Overview of the Concurrency APIs

The java.util.concurrent package was introduced via JSR-166 and is present as a standard part of the Java libraries as of Java 5. However, for those unfortunate souls still on JDK versions 1.3 and 1.4 there are at least two mainstream back-port implementations of the concurrent package:

This refutes the notion that the Concurrency APIs are only for those whose product requires Java 5 or above.

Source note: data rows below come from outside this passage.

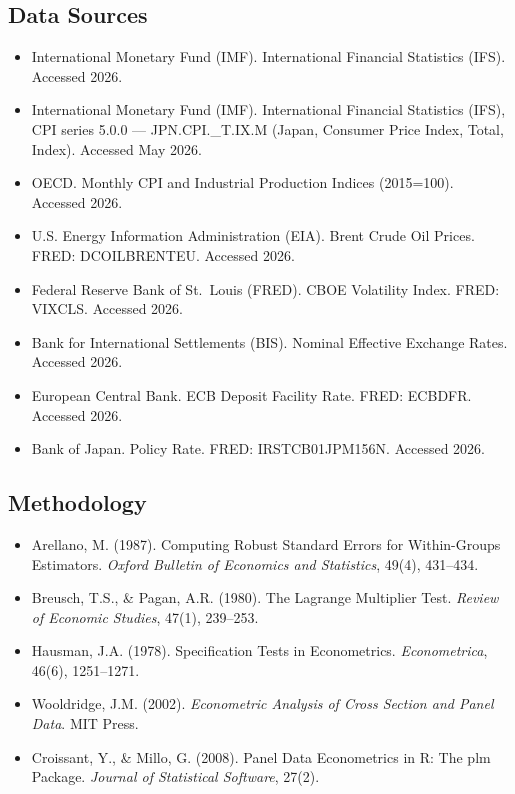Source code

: \documentclass[11pt,a4paper]{article}
\begin{document}
\subsection*{Data Sources}
\begin{itemize}[leftmargin=1.2em,itemsep=2pt]
  \item International Monetary Fund (IMF). International Financial Statistics (IFS). Accessed 2026.
  \item International Monetary Fund (IMF). International Financial Statistics (IFS), CPI series 5.0.0 --- JPN.CPI.\_T.IX.M (Japan, Consumer Price Index, Total, Index). Accessed May 2026.
  \item OECD. Monthly CPI and Industrial Production Indices (2015=100). Accessed 2026.
  \item U.S. Energy Information Administration (EIA). Brent Crude Oil Prices. FRED: DCOILBRENTEU. Accessed 2026.
  \item Federal Reserve Bank of St.\ Louis (FRED). CBOE Volatility Index. FRED: VIXCLS. Accessed 2026.
  \item Bank for International Settlements (BIS). Nominal Effective Exchange Rates. Accessed 2026.
  \item European Central Bank. ECB Deposit Facility Rate. FRED: ECBDFR. Accessed 2026.
  \item Bank of Japan. Policy Rate. FRED: IRSTCB01JPM156N. Accessed 2026.
\end{itemize}
\subsection*{Methodology}
\begin{itemize}[leftmargin=1.2em,itemsep=2pt]
  \item Arellano, M. (1987). Computing Robust Standard Errors for Within-Groups Estimators. \textit{Oxford Bulletin of Economics and Statistics}, 49(4), 431--434.
  \item Breusch, T.S., \& Pagan, A.R. (1980). The Lagrange Multiplier Test. \textit{Review of Economic Studies}, 47(1), 239--253.
  \item Hausman, J.A. (1978). Specification Tests in Econometrics. \textit{Econometrica}, 46(6), 1251--1271.
  \item Wooldridge, J.M. (2002). \textit{Econometric Analysis of Cross Section and Panel Data}. MIT Press.
  \item Croissant, Y., \& Millo, G. (2008). Panel Data Econometrics in R: The plm Package. \textit{Journal of Statistical Software}, 27(2).
\end{itemize}
\end{document}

The Concurrency APIs offer many different interfaces and classes to help with your multi-threaded application. So we’ll focus on one specific subset of the Concurrency APIs found in the java.util.concurrent.lock package: the Lock interface. An object of type Lock is an object representation of a lock in the JVM, similar to the synchronization primitive offered by the synchronized keyword. Rather than use a specific keyword, the Lock object represents the lock using class(es) and methods on which the lock is enabled, disabled, and so forth. The core Lock API contains a handful of methods, but the two most important are:

public interface Lock {

    public void lock();

    public void unlock();

}

These are the main methods used to perform — you guessed it! — locking and unlocking. OK, admittedly, the Lock interface doesn’t look convincing enough to run out and switch all your tried-and-true-and-tested code over to the Lock API. But let’s look at another interface in the java.util.concurrent.locks package: ReadWriteLock. Here is the interface in its entirety:

public interface ReadWriteLock {

    public Lock readLock();

    public Lock writeLock();

}

Wow – pretty short! But as you’ve probably guessed, the ReadWriteLock API is a step toward implementing the read-write locking pattern in your code. Let’s note the JavaDoc for the interface for what this pattern can achieve:

A ReadWriteLock maintains a pair of associated locks, one for read-only operations and one for writing. The read lock may be held simultaneously by multiple reader threads, so long as there are no writers. The write lock is exclusive.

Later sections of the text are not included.